WHAT WE GOT: Sushi Roll Combo ($22.95), Salmon Lover and Oh My God rolls, with salad and onion soup. Sekisui just moved from its longtime home on Shackleford Road just north of West Markham Street to a revolving door space on Cantrell Road that has housed several Asian restaurants, many of which specialized in sushi. The rolls were tasty but not impressive — the Oh My God ($9.95 if ordered separately) features spicy tuna and cucumber inside a deep-fried nori (that's seaweed) shell; the Salmon Lover (otherwise $12.95) encloses smoked salmon, crab meat, cucumber and avocado with more salmon on top. The pieces are small enough to put entirely into the mouth — not always the case, and a convenience that can compensate for other shortcomings. There were a lot of little plastic cups in the bag, filled with soy sauce, salad dressing, Sriracha and a dark brown sauce for the Oh My God roll. The salad was all lettuce but not iceberg and with a ginger-and-tomato dressing. Sekisui does a nice Japanese onion soup, with plenty of toasted onions that have to be dredged off the bottom of the polystyrene cup.

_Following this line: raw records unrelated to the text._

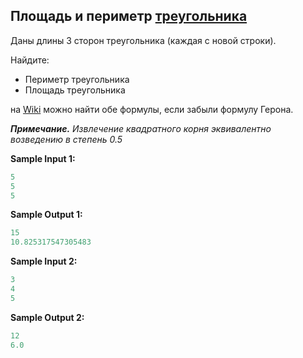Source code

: ## Площадь и периметр [треугольника](https://ru.wikipedia.org/wiki/%D0%A2%D1%80%D0%B5%D1%83%D0%B3%D0%BE%D0%BB%D1%8C%D0%BD%D0%B8%D0%BA)

Даны длины 3 сторон треугольника (каждая с новой строки).

Найдите:

-    Периметр треугольника
-    Площадь треугольника

на [Wiki](https://ru.wikipedia.org/wiki/%D0%A2%D1%80%D0%B5%D1%83%D0%B3%D0%BE%D0%BB%D1%8C%D0%BD%D0%B8%D0%BA) можно найти обе формулы, если забыли формулу Герона.

***Примечание.*** *Извлечение квадратного корня эквивалентно возведению в степень 0.5*

**Sample Input 1:**

```python
5
5
5
```
**Sample Output 1:**

```python
15
10.825317547305483
```
**Sample Input 2:**

```python
3
4
5
```
**Sample Output 2:**

```python
12
6.0
```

HOW IT WENT: Menu prices on the restaurant website are out of date — this combo shows up at $17.50, for example, more than $5 off from what we actually paid. More accurate pricing is available if you pull up the BiteSquad version via the "order online" button, but you could subject yourself to BiteSquad surcharges if you order that way even if you're picking up your food instead of having it delivered. So we called our order in and paid for it on arrival; it was ready in the 20-minute window we were given. The restaurant's 50% grand-reopening special on sushi, however, doesn't apply to the combos, just to individual rolls and nigiri, which we wish somebody had told us before we showed up. Front-of-house staff was all wearing masks and gloves.

HOW IT'S GOING: Sekisui seems to have brought its customers along with them when they moved. There were several occupied tables in the open dining room.